With the lower frame complete I cut the plywood panels to size. I used 3/4” PureBond hardwood plywood from Home Depot for this. It’s formaldehyde free and made in the USA which are both things I love. These were actually the pieces I removed when I re-did my Paulk workbench.
After ripping the plywood to the final width I used my miter saw to cut them to length. Since having a proper miter saw station I have yet to use a crosscut sled on my table saw. It’s nice to have a reliable station for crosscutting.
The plans from Wood Magazine provide all of the dimensions for the panels and notches. I transferred all the dimensions to just one of the three panels.
A circular saw can be used to cut all three panels at the same time while referencing off the single marked panel. The amount of dust that this circular saw spews everywhere is incredibly annoying.
With all three panels cut two can be removed and the notches for the center panel can be made. These notches are all sized for the 2×4 boards that will run horizontally and provide lateral support.

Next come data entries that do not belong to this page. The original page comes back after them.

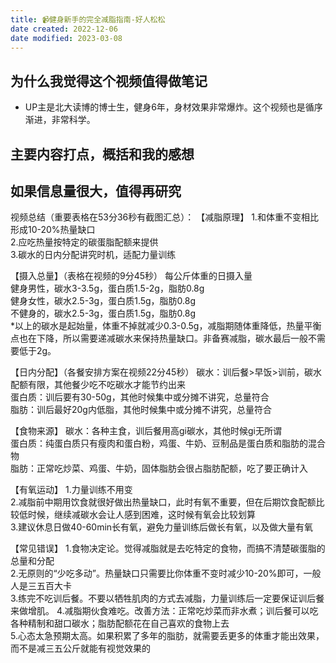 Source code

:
 ```yaml
---
title: 📹健身新手的完全减脂指南-好人松松
date created: 2022-12-06
date modified: 2023-03-08
---
```


## 为什么我觉得这个视频值得做笔记

- UP主是北大读博的博士生，健身6年，身材效果非常爆炸。这个视频也是循序渐进，非常科学。

## 主要内容打点，概括和我的感想

## 如果信息量很大，值得再研究

视频总结（重要表格在53分36秒有截图汇总）：
【减脂原理】
1.和体重不变相比形成10-20%热量缺口  
2.应吃热量按特定的碳蛋脂配额来提供  
3.碳水的日内分配讲究时机，适配力量训练  

【摄入总量】（表格在视频的9分45秒）
每公斤体重的日摄入量  
健身男性，碳水3-3.5g，蛋白质1.5-2g，脂肪0.8g  
健身女性，碳水2.5-3g，蛋白质1.5g，脂肪0.8g  
不健身的，碳水2.5-3g，蛋白质1.5g，脂肪0.8g  
*以上的碳水是起始量，体重不掉就减少0.3-0.5g，减脂期随体重降低，热量平衡点也在下降，所以需要递减碳水来保持热量缺口。非备赛减脂，碳水最后一般不需要低于2g。

【日内分配】（各餐安排方案在视频22分45秒）
碳水：训后餐>早饭>训前，碳水配额有限，其他餐少吃不吃碳水才能节约出来  
蛋白质：训后要有30-50g，其他时候集中或分摊不讲究，总量符合  
脂肪：训后最好20g内低脂，其他时候集中或分摊不讲究，总量符合  

【食物来源】
碳水：各种主食，训后餐用高gi碳水，其他时候gi无所谓  
蛋白质：纯蛋白质只有瘦肉和蛋白粉，鸡蛋、牛奶、豆制品是蛋白质和脂肪的混合物  
脂肪：正常吃炒菜、鸡蛋、牛奶，固体脂肪会很占脂肪配额，吃了要正确计入  

【有氧运动】
1.力量训练不用变  
2.减脂前中期用饮食就很好做出热量缺口，此时有氧不重要，但在后期饮食配额比较低时候，继续减碳水会让人感到困难，这时候有氧会比较划算  
3.建议休息日做40-60min长有氧，避免力量训练后做长有氧，以及做大量有氧  

【常见错误】
1.食物决定论。觉得减脂就是去吃特定的食物，而搞不清楚碳蛋脂的总量和分配  
2.无原则的“少吃多动”。热量缺口只需要比你体重不变时减少10-20%即可，一般人是三五百大卡  
3.练完不吃训后餐。不要以牺牲肌肉的方式去减脂，力量训练后一定要保证训后餐来做增肌。
4.减脂期伙食难吃。改善方法：正常吃炒菜而非水煮；训后餐可以吃各种精制和甜口碳水；脂肪配额花在自己喜欢的食物上去  
5.心态太急预期太高。如果积累了多年的脂肪，就需要丢更多的体重才能出效果，而不是减三五公斤就能有视觉效果的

The outside panels can be installed first. To make this easier I clamped my twelve inch speed square to the panel to act as a reference edge. If you’ve been following my builds for a while you will know I love using this large speed square. It’s incredibly handy as you will see again in just a minute. This made installing the side panels super easy. I used glue and some 1-1/4” screws to secure them.
With the side panels installed the center panel and the horizontal 2×4’s can be installed. For the time being I held the center panel in place by clamping the speed square to it to act as a foot. The 2×4’s are secured with 2-1/2” screws through the outer panels.
There are a total of four horizontal 2×4’s for lateral support. Three in the front and one in the back. The back area also doubles as a storage location for plywood off-cuts.
The center panel is positioned 50” from one side and is secured with two screws through each horizontal 2×4 board. This allows a full 48” wide off-cut to be stored in the back when necessary.
Finally the blocks can be added to the back of the lower frame. These allow a full sheet of plywood to be clamped to the back of the cart and broken down with a circular saw and a guide track.
With the cart completed I dismantled the previous rack and loaded it up. Having all of my plywood sheets and off-cuts stored in one rolling cart seems to be working out great. I really like the fact that I can roll this wherever I need to reduce the distance I need to carry sheet goods whether it’s loading the cart up or taking a sheet to the table saw.
For the free PDF plan provided by Wood Magazine click here to open it in a new tab or right click and select “save as” to download it to your computer. Even if you don’t use the plan provided I hope that you are able to get some ideas form this project and learn from my mistake. Sometimes the idea that looks sounds the best on paper isn’t the best in practice. Thanks for stopping by folks and I’ll talk to you again in a few days.